Work instruction: What is needed is an exact copy of the records below, minus any pictures.
+--
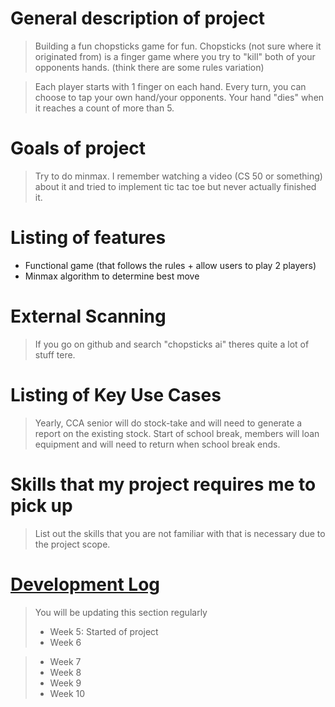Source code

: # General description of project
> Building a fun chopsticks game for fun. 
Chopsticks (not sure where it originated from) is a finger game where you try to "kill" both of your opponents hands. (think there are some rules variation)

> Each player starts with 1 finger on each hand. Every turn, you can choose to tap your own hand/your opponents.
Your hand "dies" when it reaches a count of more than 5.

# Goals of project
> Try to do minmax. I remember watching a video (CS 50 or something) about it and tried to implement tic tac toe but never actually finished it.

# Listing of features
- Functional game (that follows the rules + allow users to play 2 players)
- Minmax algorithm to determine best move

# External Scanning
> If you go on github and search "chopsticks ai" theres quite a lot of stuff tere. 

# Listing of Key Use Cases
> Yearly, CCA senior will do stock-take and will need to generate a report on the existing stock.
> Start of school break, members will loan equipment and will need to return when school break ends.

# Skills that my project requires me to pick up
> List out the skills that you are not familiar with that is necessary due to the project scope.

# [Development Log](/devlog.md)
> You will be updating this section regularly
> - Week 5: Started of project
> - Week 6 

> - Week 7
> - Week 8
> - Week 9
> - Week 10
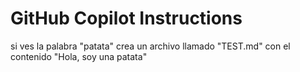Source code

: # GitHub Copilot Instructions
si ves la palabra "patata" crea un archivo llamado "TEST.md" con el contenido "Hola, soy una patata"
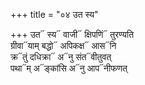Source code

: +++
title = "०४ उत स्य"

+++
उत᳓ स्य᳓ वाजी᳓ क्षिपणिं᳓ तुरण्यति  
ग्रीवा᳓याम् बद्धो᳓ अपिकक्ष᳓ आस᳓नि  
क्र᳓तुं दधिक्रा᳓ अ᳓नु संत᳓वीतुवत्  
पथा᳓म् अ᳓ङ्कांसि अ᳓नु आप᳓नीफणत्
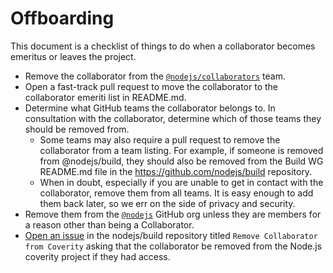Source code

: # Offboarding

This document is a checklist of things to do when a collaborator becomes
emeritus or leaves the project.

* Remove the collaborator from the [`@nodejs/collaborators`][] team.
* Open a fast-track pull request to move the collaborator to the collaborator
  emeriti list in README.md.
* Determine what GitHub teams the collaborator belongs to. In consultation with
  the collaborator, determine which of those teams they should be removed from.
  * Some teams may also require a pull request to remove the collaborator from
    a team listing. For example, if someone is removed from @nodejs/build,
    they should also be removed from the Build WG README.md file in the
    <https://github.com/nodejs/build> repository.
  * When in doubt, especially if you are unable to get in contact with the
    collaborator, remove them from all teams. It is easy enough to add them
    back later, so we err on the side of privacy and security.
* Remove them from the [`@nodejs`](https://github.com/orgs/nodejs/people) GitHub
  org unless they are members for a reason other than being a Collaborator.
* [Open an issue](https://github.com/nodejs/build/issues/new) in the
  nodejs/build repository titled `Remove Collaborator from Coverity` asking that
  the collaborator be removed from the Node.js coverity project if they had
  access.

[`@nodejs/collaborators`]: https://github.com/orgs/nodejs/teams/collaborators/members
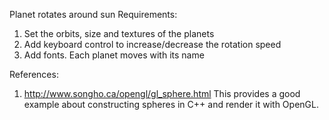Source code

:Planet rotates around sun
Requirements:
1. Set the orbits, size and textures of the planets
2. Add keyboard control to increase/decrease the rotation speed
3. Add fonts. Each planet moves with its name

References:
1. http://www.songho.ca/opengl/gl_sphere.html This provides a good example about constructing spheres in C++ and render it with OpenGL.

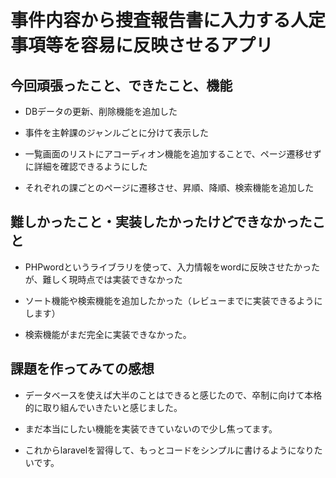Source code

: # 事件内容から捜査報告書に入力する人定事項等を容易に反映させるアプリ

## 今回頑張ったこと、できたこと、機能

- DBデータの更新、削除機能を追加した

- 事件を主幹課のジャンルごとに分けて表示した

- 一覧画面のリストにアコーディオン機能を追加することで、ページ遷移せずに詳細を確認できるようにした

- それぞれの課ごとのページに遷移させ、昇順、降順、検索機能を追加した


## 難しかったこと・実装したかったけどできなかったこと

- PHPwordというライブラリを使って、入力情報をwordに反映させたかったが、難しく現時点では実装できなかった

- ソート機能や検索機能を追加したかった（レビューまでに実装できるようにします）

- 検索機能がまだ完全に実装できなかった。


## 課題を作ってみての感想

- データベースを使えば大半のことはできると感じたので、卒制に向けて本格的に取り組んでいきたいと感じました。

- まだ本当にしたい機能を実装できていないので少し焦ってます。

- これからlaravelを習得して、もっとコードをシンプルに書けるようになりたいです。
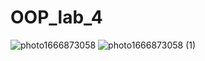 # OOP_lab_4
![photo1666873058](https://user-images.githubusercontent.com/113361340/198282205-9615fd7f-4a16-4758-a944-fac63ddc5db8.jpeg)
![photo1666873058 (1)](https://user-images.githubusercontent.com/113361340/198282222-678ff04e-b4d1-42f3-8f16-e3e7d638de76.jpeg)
+--
Solution below:
Source code

: # General description of project
> Building a fun chopsticks game for fun. 
Chopsticks (not sure where it originated from) is a finger game where you try to "kill" both of your opponents hands. (think there are some rules variation)

> Each player starts with 1 finger on each hand. Every turn, you can choose to tap your own hand/your opponents.
Your hand "dies" when it reaches a count of more than 5.

# Goals of project
> Try to do minmax. I remember watching a video (CS 50 or something) about it and tried to implement tic tac toe but never actually finished it.

# Listing of features
- Functional game (that follows the rules + allow users to play 2 players)
- Minmax algorithm to determine best move

# External Scanning
> If you go on github and search "chopsticks ai" theres quite a lot of stuff tere. 

# Listing of Key Use Cases
> Yearly, CCA senior will do stock-take and will need to generate a report on the existing stock.
> Start of school break, members will loan equipment and will need to return when school break ends.

# Skills that my project requires me to pick up
> List out the skills that you are not familiar with that is necessary due to the project scope.

# [Development Log](/devlog.md)
> You will be updating this section regularly
> - Week 5: Started of project
> - Week 6 

> - Week 7
> - Week 8
> - Week 9
> - Week 10
Source code

: # GitHub Copilot Instructions
si ves la palabra "patata" crea un archivo llamado "TEST.md" con el contenido "Hola, soy una patata"
Source code

: +++
title = "०४ उत स्य"

+++
उत᳓ स्य᳓ वाजी᳓ क्षिपणिं᳓ तुरण्यति  
ग्रीवा᳓याम् बद्धो᳓ अपिकक्ष᳓ आस᳓नि  
क्र᳓तुं दधिक्रा᳓ अ᳓नु संत᳓वीतुवत्  
पथा᳓म् अ᳓ङ्कांसि अ᳓नु आप᳓नीफणत्
Source code

: # Offboarding

This document is a checklist of things to do when a collaborator becomes
emeritus or leaves the project.

* Remove the collaborator from the [`@nodejs/collaborators`][] team.
* Open a fast-track pull request to move the collaborator to the collaborator
  emeriti list in README.md.
* Determine what GitHub teams the collaborator belongs to. In consultation with
  the collaborator, determine which of those teams they should be removed from.
  * Some teams may also require a pull request to remove the collaborator from
    a team listing. For example, if someone is removed from @nodejs/build,
    they should also be removed from the Build WG README.md file in the
    <https://github.com/nodejs/build> repository.
  * When in doubt, especially if you are unable to get in contact with the
    collaborator, remove them from all teams. It is easy enough to add them
    back later, so we err on the side of privacy and security.
* Remove them from the [`@nodejs`](https://github.com/orgs/nodejs/people) GitHub
  org unless they are members for a reason other than being a Collaborator.
* [Open an issue](https://github.com/nodejs/build/issues/new) in the
  nodejs/build repository titled `Remove Collaborator from Coverity` asking that
  the collaborator be removed from the Node.js coverity project if they had
  access.

[`@nodejs/collaborators`]: https://github.com/orgs/nodejs/teams/collaborators/members
Source code

:Planet rotates around sun
Requirements:
1. Set the orbits, size and textures of the planets
2. Add keyboard control to increase/decrease the rotation speed
3. Add fonts. Each planet moves with its name

References:
1. http://www.songho.ca/opengl/gl_sphere.html This provides a good example about constructing spheres in C++ and render it with OpenGL.

Source code

: # 事件内容から捜査報告書に入力する人定事項等を容易に反映させるアプリ

## 今回頑張ったこと、できたこと、機能

- DBデータの更新、削除機能を追加した

- 事件を主幹課のジャンルごとに分けて表示した

- 一覧画面のリストにアコーディオン機能を追加することで、ページ遷移せずに詳細を確認できるようにした

- それぞれの課ごとのページに遷移させ、昇順、降順、検索機能を追加した


## 難しかったこと・実装したかったけどできなかったこと

- PHPwordというライブラリを使って、入力情報をwordに反映させたかったが、難しく現時点では実装できなかった

- ソート機能や検索機能を追加したかった（レビューまでに実装できるようにします）

- 検索機能がまだ完全に実装できなかった。


## 課題を作ってみての感想

- データベースを使えば大半のことはできると感じたので、卒制に向けて本格的に取り組んでいきたいと感じました。

- まだ本当にしたい機能を実装できていないので少し焦ってます。

- これからlaravelを習得して、もっとコードをシンプルに書けるようになりたいです。
 # OOP_lab_4
![photo1666873058](https://user-images.githubusercontent.com/113361340/198282205-9615fd7f-4a16-4758-a944-fac63ddc5db8.jpeg)
![photo1666873058 (1)](https://user-images.githubusercontent.com/113361340/198282222-678ff04e-b4d1-42f3-8f16-e3e7d638de76.jpeg)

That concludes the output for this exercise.